↓↓↓
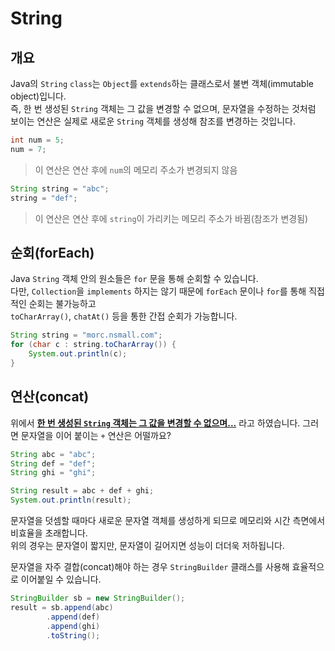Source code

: # String

## 개요
Java의 `String` `class`는 `Object`를 `extends`하는 클래스로서 불변 객체(immutable object)입니다.  
즉, 한 번 생성된 `String` 객체는 그 값을 변경할 수 없으며, 문자열을 수정하는 것처럼 보이는 연산은 실제로 새로운 `String` 객체를 생성해 참조를 변경하는 것입니다.
```java
int num = 5;
num = 7;
```
> 이 연산은 연산 후에 `num`의 메모리 주소가 변경되지 않음

```java
String string = "abc";
string = "def";
```
> 이 연산은 연산 후에 `string`이 가리키는 메모리 주소가 바뀜(참조가 변경됨)

## 순회(forEach)
Java `String` 객체 안의 원소들은 `for` 문을 통해 순회할 수 있습니다.  
다만, `Collection`을 `implements` 하지는 않기 때문에 `forEach` 문이나 `for`를 통해 직접적인 순회는 불가능하고  
`toCharArray()`, `chatAt()` 등을 통한 간접 순회가 가능합니다.
```java
String string = "morc.nsmall.com";
for (char c : string.toCharArray()) {
    System.out.println(c);
}
```

## 연산(concat)
위에서 [**한 번 생성된 `String` 객체는 그 값을 변경할 수 없으며...**](#개요) 라고 하였습니다. 그러면 문자열을 이어 붙이는 `+` 연산은 어떨까요?
```java
String abc = "abc";
String def = "def";
String ghi = "ghi";

String result = abc + def + ghi;
System.out.println(result);
```

문자열을 덧셈할 때마다 새로운 문자열 객체를 생성하게 되므로 메모리와 시간 측면에서 비효율을 초래합니다.  
위의 경우는 문자열이 짧지만, 문자열이 길어지면 성능이 더더욱 저하됩니다.

문자열을 자주 결합(concat)해야 하는 경우 `StringBuilder` 클래스를 사용해 효율적으로 이어붙일 수 있습니다.
```java
StringBuilder sb = new StringBuilder();
result = sb.append(abc)
        .append(def)
        .append(ghi)
        .toString();
```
↑↑↑
▸ **EXERCISE BRIEF**
Output each line of the listing above that has "문자열을".

▸ **SOLUTION TO THIS TASK**
즉, 한 번 생성된 `String` 객체는 그 값을 변경할 수 없으며, 문자열을 수정하는 것처럼 보이는 연산은 실제로 새로운 `String` 객체를 생성해 참조를 변경하는 것입니다.
위에서 [**한 번 생성된 `String` 객체는 그 값을 변경할 수 없으며...**](#개요) 라고 하였습니다. 그러면 문자열을 이어 붙이는 `+` 연산은 어떨까요?
문자열을 덧셈할 때마다 새로운 문자열 객체를 생성하게 되므로 메모리와 시간 측면에서 비효율을 초래합니다.  
문자열을 자주 결합(concat)해야 하는 경우 `StringBuilder` 클래스를 사용해 효율적으로 이어붙일 수 있습니다.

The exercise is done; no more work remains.